Preventing child drowning deaths in Eastern India
Low-cost community-based approaches to improving child water safety need to be developed along with parental education to improve supervision of children who play near open water bodies in rural areas of West Bengal and other Eastern states where heavy monsoon rains cause frequent flooding of major rivers resulting in a seasonal increase in child drowning deaths.
This is the conclusion of a study entitled 'The impact and understanding of childhood drowning by a community in West Bengal, India, and the suggested preventive measures' that was conducted by the George Institute for Global Health in the 24 South Paragnas district of West Bengal. The study used interviews, focus groups and observations. The participants included community leaders, household heads, parents and children aged 7-17 years from three remote villages affected by drowning events
“Despite the high number of drowning deaths in India, little is known about the circumstances surrounding fatal and non-fatal drowning cases. Furthermore, it is uncertain what approaches are currently taken to keep children safe while they are in and around water and whether these are widely implemented. The aim of this study was to understand the contextual factors that contributed to children drowning in West Bengal” ,says Jagnoor Jagnoor, Senior Research Fellow, Injury Division, George Institute for Global Health, India.
The findings from the study, which have been recently published in the journal 'Acta Peadiatrica: Nurturing the Child' reveals that children frequently playing unsupervised near potentially hazardous water, as their parents worked long hours and lack of safe recreational spaces was responsible for most of the drowning-related deaths. Though it was conducted in a West Bengal district, it has relevance for the whole of North-Eastern India.
India accounts for a significant proportion of drowning deaths worldwide with more than a third occurring among children who are less than five years of age. Drowning deaths in this age group have been reported to be three times higher in rural areas than in urban areas and this may be due to the high number of open areas of water in and near rural communities, including ponds, rivers and canal.
The majority of child drowning deaths have been shown to occur in the North-eastern part of the country, in the Ganges delta region, where heavy monsoon rain causes frequent flooding of major rivers. This is reflected by a seasonal increase in child drowning deaths during the April to September monsoon season.
“Open water bodies and children playing near them without any supervision are a common sight in many parts of the North-East. And so, it is important we educate the community about the need to create safe recreational spaces for children”, says Jagnoor.
The study findings highlight the gender roles and its impact on exposure to drowning risk and the ability to prevent drowning. Girls said they played fewer active games around water than boys, which was reinforced by the adults, who preferred girls to show more refined behaviour. Women described the challenges they experienced with regard to swimming as traditional saris became heavy when they were wet.
“Supervising young children was primarily considered to be the mothers’ responsibility and, as a result, women were often held accountable for child drowning death,” points out Jagnoor.
Parents reported numerous challenges in providing consistent, appropriate supervision for children. For example, all the family members had to work in economically disadvantaged families and this meant they couldn’t supervise their children all the time. All the approaches for rescuing and resuscitating drowning children that were discussed by the participants were community driven. All adults and children were expected to play their role in lifesaving, but with restrictions on females taking part in the actual rescue effort. Most people used traditional approaches to resuscitation and these included shaking a drowned child to induce vomiting and rubbing hot oil over their body.

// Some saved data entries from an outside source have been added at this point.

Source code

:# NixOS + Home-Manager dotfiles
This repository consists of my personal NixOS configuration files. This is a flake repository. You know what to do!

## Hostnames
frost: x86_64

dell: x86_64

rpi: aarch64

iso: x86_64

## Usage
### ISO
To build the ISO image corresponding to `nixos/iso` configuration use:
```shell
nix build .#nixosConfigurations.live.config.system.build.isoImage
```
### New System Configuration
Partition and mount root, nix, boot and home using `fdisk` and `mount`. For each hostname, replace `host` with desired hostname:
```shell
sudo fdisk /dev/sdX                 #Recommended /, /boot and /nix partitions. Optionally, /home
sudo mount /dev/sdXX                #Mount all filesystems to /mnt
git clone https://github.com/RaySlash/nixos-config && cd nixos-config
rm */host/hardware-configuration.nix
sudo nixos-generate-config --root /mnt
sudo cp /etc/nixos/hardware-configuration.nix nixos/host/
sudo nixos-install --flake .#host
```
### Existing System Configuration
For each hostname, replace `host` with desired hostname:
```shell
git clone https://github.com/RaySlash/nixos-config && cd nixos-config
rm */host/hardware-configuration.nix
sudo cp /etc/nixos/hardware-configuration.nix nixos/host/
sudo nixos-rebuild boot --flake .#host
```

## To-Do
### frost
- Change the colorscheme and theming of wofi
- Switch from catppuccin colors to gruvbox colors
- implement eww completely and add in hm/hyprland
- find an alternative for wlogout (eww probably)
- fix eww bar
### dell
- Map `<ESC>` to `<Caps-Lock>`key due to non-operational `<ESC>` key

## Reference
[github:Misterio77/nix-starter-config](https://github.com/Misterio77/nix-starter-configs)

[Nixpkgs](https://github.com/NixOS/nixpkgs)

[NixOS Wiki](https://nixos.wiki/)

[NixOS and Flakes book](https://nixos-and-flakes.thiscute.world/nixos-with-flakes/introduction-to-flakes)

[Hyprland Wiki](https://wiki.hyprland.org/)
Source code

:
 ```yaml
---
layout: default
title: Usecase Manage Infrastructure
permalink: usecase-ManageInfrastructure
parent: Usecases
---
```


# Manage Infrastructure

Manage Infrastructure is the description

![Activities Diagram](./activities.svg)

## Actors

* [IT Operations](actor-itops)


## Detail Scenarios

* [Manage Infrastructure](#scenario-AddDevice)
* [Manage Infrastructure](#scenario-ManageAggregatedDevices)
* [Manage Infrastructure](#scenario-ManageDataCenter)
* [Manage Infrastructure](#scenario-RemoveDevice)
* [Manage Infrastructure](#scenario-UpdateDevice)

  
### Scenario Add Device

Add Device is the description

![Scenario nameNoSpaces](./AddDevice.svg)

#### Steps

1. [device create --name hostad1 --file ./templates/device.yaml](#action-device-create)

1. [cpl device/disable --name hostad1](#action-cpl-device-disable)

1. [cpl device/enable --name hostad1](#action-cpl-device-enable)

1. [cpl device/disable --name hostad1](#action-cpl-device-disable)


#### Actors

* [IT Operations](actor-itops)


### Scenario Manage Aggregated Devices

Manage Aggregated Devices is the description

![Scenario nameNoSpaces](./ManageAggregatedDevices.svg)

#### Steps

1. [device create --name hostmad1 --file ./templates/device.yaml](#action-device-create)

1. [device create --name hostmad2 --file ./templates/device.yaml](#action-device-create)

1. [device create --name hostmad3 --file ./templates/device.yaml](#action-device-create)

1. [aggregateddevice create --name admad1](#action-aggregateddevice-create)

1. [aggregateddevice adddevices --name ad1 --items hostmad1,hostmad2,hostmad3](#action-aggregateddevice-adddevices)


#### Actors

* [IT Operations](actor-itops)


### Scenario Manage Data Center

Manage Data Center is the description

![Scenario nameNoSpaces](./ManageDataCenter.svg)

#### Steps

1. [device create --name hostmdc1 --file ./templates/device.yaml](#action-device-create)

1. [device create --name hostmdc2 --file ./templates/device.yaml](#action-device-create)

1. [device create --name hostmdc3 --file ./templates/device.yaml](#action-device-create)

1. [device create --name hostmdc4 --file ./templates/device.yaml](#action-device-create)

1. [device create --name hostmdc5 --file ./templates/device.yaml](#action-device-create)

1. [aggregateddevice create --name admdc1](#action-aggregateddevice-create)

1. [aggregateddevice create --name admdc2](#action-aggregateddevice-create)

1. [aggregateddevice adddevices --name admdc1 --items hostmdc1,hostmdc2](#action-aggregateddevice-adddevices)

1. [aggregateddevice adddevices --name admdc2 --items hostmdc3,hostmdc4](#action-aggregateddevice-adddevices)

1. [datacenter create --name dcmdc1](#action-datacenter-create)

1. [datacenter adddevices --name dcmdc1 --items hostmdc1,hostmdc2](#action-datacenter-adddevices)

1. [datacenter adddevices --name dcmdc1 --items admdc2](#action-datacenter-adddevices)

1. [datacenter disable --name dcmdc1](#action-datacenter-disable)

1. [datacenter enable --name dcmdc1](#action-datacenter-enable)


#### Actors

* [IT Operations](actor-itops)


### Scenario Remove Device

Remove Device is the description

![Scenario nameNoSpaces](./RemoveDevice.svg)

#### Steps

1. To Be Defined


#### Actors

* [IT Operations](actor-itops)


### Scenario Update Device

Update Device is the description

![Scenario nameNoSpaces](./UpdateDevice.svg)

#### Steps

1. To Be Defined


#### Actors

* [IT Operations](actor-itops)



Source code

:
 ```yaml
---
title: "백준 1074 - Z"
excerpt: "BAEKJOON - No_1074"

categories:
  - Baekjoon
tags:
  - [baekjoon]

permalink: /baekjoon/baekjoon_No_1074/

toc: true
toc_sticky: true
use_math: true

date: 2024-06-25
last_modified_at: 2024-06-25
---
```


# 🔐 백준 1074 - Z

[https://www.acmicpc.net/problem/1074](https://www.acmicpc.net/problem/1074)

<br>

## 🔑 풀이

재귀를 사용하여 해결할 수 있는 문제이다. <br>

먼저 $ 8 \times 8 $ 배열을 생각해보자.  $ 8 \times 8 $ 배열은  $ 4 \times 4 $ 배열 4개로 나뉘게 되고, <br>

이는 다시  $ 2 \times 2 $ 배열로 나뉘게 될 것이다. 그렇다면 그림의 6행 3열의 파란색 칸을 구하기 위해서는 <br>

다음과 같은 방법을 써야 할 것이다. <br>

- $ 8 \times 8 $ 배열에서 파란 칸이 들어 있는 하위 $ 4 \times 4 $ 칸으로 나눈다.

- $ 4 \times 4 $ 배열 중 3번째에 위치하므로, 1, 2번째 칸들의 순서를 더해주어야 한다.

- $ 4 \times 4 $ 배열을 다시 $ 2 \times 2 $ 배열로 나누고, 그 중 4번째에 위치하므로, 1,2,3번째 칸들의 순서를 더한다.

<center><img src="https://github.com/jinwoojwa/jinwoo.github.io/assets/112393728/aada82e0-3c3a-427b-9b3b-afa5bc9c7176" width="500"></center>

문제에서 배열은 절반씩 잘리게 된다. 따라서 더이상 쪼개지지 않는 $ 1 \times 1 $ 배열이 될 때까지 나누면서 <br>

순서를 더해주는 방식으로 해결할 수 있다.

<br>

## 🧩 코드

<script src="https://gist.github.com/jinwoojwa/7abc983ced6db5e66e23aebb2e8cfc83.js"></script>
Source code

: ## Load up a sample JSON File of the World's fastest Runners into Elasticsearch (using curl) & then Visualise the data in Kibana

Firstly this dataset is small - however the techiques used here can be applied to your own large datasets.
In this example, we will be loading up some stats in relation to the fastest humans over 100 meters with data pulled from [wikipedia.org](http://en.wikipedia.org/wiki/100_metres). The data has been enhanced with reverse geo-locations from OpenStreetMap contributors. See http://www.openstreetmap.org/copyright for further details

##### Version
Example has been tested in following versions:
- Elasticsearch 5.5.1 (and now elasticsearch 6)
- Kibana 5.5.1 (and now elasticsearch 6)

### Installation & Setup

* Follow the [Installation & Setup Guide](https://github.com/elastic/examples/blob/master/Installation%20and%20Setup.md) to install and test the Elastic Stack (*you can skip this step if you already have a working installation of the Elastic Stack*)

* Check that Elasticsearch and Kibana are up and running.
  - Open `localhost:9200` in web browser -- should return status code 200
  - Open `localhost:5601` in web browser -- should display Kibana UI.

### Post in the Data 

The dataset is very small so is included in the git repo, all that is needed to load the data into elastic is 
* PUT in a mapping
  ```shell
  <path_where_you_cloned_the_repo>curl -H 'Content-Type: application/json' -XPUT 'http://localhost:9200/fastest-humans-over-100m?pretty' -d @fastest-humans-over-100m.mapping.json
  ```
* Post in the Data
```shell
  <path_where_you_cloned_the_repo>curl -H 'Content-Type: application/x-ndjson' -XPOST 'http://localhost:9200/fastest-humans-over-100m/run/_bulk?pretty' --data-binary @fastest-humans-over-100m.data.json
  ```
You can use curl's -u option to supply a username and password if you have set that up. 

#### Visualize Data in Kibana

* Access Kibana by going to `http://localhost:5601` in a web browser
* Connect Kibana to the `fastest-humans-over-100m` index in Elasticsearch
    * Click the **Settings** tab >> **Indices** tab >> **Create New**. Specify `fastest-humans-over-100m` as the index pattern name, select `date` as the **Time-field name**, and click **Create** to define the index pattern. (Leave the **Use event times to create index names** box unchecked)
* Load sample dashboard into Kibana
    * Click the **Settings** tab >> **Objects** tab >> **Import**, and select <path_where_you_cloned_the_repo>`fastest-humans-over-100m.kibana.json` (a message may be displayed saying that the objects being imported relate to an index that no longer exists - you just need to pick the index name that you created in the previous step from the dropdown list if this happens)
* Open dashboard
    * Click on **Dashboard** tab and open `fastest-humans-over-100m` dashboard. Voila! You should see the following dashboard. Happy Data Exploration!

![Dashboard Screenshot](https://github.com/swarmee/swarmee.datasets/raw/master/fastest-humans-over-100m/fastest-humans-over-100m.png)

A number of participants did not consider drowning to be a public health issue, as they saw it as an “accident- not preventable” event that happened by chance. These participants felt that preventative measures related to drowning were beyond the scope of awareness and local practices. When circumstances around a drowning event were unclear, the participants leaned on superstition to for an explanation. A number of adults said drowning was an unavoidable event that was pre-determined by God or by fate.